Source data below:

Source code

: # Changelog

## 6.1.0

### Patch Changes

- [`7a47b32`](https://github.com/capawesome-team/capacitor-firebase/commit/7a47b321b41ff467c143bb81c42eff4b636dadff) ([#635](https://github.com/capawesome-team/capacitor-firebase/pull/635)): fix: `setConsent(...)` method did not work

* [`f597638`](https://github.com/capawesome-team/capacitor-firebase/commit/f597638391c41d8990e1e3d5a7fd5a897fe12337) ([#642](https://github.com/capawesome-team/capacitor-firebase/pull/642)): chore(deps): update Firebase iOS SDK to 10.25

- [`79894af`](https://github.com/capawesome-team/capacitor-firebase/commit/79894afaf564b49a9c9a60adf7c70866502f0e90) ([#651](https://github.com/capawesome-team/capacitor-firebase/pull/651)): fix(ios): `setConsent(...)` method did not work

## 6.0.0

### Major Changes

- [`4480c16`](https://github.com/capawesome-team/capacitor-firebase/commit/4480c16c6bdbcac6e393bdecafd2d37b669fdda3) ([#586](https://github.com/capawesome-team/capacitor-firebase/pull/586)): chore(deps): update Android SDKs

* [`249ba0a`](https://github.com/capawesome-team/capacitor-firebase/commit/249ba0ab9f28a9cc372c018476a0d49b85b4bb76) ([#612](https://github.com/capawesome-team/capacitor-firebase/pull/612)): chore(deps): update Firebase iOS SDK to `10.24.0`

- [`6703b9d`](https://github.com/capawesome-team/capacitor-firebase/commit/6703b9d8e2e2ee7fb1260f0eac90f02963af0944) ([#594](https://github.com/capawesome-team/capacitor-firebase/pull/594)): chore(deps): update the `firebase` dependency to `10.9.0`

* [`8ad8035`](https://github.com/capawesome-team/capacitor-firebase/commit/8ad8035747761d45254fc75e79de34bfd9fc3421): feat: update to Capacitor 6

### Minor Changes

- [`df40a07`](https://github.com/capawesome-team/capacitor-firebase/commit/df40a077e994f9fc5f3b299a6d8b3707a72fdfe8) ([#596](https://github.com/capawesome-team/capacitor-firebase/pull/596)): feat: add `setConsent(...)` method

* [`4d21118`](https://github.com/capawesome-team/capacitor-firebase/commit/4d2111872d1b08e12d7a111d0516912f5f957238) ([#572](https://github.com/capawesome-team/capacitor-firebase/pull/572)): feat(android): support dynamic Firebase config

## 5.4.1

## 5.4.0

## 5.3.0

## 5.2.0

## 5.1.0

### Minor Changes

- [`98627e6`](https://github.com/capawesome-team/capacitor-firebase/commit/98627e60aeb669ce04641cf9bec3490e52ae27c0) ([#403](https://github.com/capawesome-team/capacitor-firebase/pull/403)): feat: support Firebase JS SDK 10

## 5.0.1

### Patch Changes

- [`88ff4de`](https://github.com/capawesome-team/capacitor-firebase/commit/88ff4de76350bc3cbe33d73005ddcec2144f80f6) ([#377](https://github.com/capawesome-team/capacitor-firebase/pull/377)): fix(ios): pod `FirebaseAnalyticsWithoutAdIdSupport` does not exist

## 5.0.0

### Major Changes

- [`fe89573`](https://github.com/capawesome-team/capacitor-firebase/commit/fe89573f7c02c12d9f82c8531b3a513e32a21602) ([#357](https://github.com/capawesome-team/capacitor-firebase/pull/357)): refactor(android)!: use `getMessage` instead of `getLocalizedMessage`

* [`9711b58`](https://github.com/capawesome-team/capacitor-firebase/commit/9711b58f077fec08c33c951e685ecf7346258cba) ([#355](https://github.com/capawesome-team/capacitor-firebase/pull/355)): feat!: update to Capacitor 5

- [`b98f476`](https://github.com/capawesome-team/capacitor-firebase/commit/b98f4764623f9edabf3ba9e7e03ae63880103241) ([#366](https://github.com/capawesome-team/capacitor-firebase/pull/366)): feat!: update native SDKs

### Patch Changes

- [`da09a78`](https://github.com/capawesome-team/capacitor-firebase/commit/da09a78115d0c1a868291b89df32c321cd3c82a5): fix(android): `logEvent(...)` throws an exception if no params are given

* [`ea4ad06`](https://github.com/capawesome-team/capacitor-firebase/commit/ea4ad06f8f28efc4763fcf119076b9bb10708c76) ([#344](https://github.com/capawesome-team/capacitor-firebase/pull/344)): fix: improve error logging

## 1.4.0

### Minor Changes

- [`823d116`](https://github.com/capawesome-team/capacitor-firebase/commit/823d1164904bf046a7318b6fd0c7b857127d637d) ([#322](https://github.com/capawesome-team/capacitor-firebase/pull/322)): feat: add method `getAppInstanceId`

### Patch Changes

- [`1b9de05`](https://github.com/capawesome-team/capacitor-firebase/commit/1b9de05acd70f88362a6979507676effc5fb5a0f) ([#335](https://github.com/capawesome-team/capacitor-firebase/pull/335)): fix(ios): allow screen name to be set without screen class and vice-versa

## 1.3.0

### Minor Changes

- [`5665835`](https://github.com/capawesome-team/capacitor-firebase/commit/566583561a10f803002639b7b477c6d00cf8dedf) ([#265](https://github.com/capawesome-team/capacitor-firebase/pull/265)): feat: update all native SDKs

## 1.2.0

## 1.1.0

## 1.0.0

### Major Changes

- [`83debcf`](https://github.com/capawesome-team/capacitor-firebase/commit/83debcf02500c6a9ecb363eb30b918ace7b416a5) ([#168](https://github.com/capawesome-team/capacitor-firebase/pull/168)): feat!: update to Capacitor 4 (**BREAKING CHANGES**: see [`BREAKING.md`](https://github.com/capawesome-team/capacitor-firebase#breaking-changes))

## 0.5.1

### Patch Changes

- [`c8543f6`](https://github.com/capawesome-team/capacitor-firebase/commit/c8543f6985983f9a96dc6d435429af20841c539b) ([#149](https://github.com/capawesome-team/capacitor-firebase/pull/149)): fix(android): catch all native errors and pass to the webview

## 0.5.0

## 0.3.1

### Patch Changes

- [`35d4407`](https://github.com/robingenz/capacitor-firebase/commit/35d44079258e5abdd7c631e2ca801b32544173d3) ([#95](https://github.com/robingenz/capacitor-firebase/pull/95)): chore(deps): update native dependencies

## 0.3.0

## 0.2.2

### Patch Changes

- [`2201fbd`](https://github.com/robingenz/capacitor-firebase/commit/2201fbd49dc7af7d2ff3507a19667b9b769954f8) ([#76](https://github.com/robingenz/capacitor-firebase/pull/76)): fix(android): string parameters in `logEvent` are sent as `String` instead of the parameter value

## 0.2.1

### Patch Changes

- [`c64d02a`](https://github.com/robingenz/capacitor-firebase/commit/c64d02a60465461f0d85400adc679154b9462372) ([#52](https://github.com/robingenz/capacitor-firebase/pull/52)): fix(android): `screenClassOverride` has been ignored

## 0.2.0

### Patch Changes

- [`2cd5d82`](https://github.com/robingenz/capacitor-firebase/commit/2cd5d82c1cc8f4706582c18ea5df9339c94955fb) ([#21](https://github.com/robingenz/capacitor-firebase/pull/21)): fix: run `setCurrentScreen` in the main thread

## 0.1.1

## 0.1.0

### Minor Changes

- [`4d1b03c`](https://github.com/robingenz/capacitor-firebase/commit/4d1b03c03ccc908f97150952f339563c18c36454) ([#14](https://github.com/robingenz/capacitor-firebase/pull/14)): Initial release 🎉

End of Source data.

What you have to do: All that is needed is the exact run of lines above from the line containing "update native SDKs" through the line containing "params are given", both of them included.

Answer to the problem:
- [`b98f476`](https://github.com/capawesome-team/capacitor-firebase/commit/b98f4764623f9edabf3ba9e7e03ae63880103241) ([#366](https://github.com/capawesome-team/capacitor-firebase/pull/366)): feat!: update native SDKs

### Patch Changes

- [`da09a78`](https://github.com/capawesome-team/capacitor-firebase/commit/da09a78115d0c1a868291b89df32c321cd3c82a5): fix(android): `logEvent(...)` throws an exception if no params are given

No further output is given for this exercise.